Using BMI vs Weight Leads to Improved Donor-Recipient Matching in Pediatric Heart Transplantation

A toddler girl sits on a table during a medical examination. A female medical professional is using a stethoscope to listen to her heartbeat. The child is smiling up at her doctor.
Researchers examined the outcomes of using BMI or BSA, instead of weight, on pediatric heart transplant donor-recipient matching.

The following article is a part of conference coverage from the American College of Cardiology’s 71st Annual Scientific Session & Expo being held in Washington, DC, from April 2 to 4, 2022. The team at Cardiology Advisor will be reporting on the latest news and research conducted by clinicians and scientists in the field. Check back for more from the ACC 2022 .


Body mass index (BMI) may be more effective than the traditional body weight metric for matching donor and recipient size for pediatric heart transplantation, according to study findings presented at the American College of Cardiology’s (ACC) 71st Annual Scientific Session & Expo, from April 2 to 4, 2022, in Washington, DC.

Since using body weight has led to size mismatching in pediatric heart transplantation, researchers hypothesized that using compound measures like BMI and body surface area (BSA) could affect outcomes of pediatric heart transplants.

For the analysis, researchers conducted a retrospective study of 4465 pediatric patients who received a heart transplant. Using data from the United Network for Organ Sharing database, investigators divided patients into cohorts of congenital heart disease (CHD) (43%) and non-CHD (57%). Mismatch tertiles for donor and recipients were established for weight, BMI, and BSA ratios. One-year survival as a result of each mismatch was calculated with multivariable analysis. Univariate analysis was used to document differences in patients’ characteristics.

Results showed that recipients with a low donor-recipient ratio for BMI were less likely to be White, more likely to be younger, and received extracorporeal membrane oxygenation (ECMO) (all P <.01). In CHD and non-CHD cohorts, the only 1-year mortality predictors included: low donor-to-recipient BMI ratio (compared to normal) (odds ratio [OR], 1.70 vs OR, 2.78); presence of liver dysfunction (OR, 1.10 vs OR, 1.11); and use of ECMO (OR, 3.97 vs OR, 3.24). Worse long-term survival was also noted in the non-CHD cohort for those with a low BMI ratio. Neither weight nor BSA predicted 1-year or long-term survival.

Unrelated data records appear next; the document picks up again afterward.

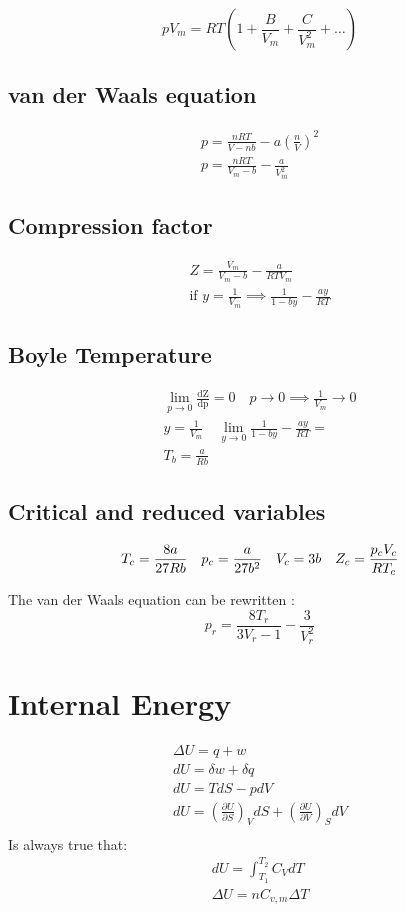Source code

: \documentclass[a4paper]{report}
\begin{document}
\begin{multicols}{2}
        \[
        pV_{m}=RT\left( 1+\frac{B}{V_{m}}+\frac{C}{V^{2}_{m}}+\dots \right) 
        \] 

        \subsection{van der Waals equation}
        \begin{gather*}
          p = \frac{nRT}{V-nb} - a \left(\frac{n}{V} \right) ^{2}  \\
          p = \frac{nRT}{V_{m} - b } - \frac{a}{V_{m}^2}
        \end{gather*}
      \subsection{Compression factor}
      \begin{gather*}
                  Z = \frac{V_{m}}{V_{m}-b} - \frac{a}{RTV_{m}} \\
         \text{if } y = \frac{1}{V_{m} } \implies \frac{1}{1-by} - \frac{ay}{RT} 
      \end{gather*}
      \subsection{Boyle Temperature}
      \begin{gather*}
        \lim_{p \to 0}  \frac{\mathrm{dZ}}{\mathrm{dp}} = 0 \quad p \to 0 \implies \frac{1}{V_{m}} \to 0 \\ 
       y =\frac{1}{V_{m} }\quad  \lim_{y \to 0} \frac{1}{1-by} - \frac{ay}{RT} = \\
        T_{b} = \frac{a}{Rb} 
      \end{gather*}
      \subsection{Critical and reduced variables}
      \[
      T_{c} = \frac{8a}{27Rb} \quad p_{c} = \frac{a}{27b^{2} } \quad V_{c} = 3b \quad Z_{c} = \frac{p_{c} V_{c}}{RT_{c}} \\
      \] 

    The van der Waals equation can be rewritten : 
    \[
      p_{r} = \frac{8T_{r} }{3V_{r} - 1 } - \frac{3}{V^{2} _{r} } 
    \] 


    \section{Internal Energy}
    \begin{gather*}
    \Delta U = q + w\\
    dU = \delta w + \delta q \\
    dU = TdS - pdV \\
    dU = \left( \frac{\partial U}{\partial S}\right)_{V}dS + \left( \frac{\partial U}{\partial V} \right)_{S} dV \\
    \end{gather*}
    Is always true that:
    \begin{gather*}
      dU = \int_{T_1}^{T_2} C_{V}dT  \\
      \Delta U = nC_{v,m}\Delta T 
    \end{gather*}
    

\end{multicols}
\end{document}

“Traditional matching practice using weight may be inadequate and use of BMI matching may provide improved donor-recipient matching,” the study authors noted. “Use of low BMI donors compared to recipient may predict poor early and long-term survival and therefore should be avoided in pediatric heart transplantation.”


Lowrey L. Influence of BMI in donor-recipient size mismatch in pediatric heart transplantation. Presented at: American College of Cardiology’s 71st1 Annual Scientific Session & Expo; April 2-4, 2022; Washington, DC.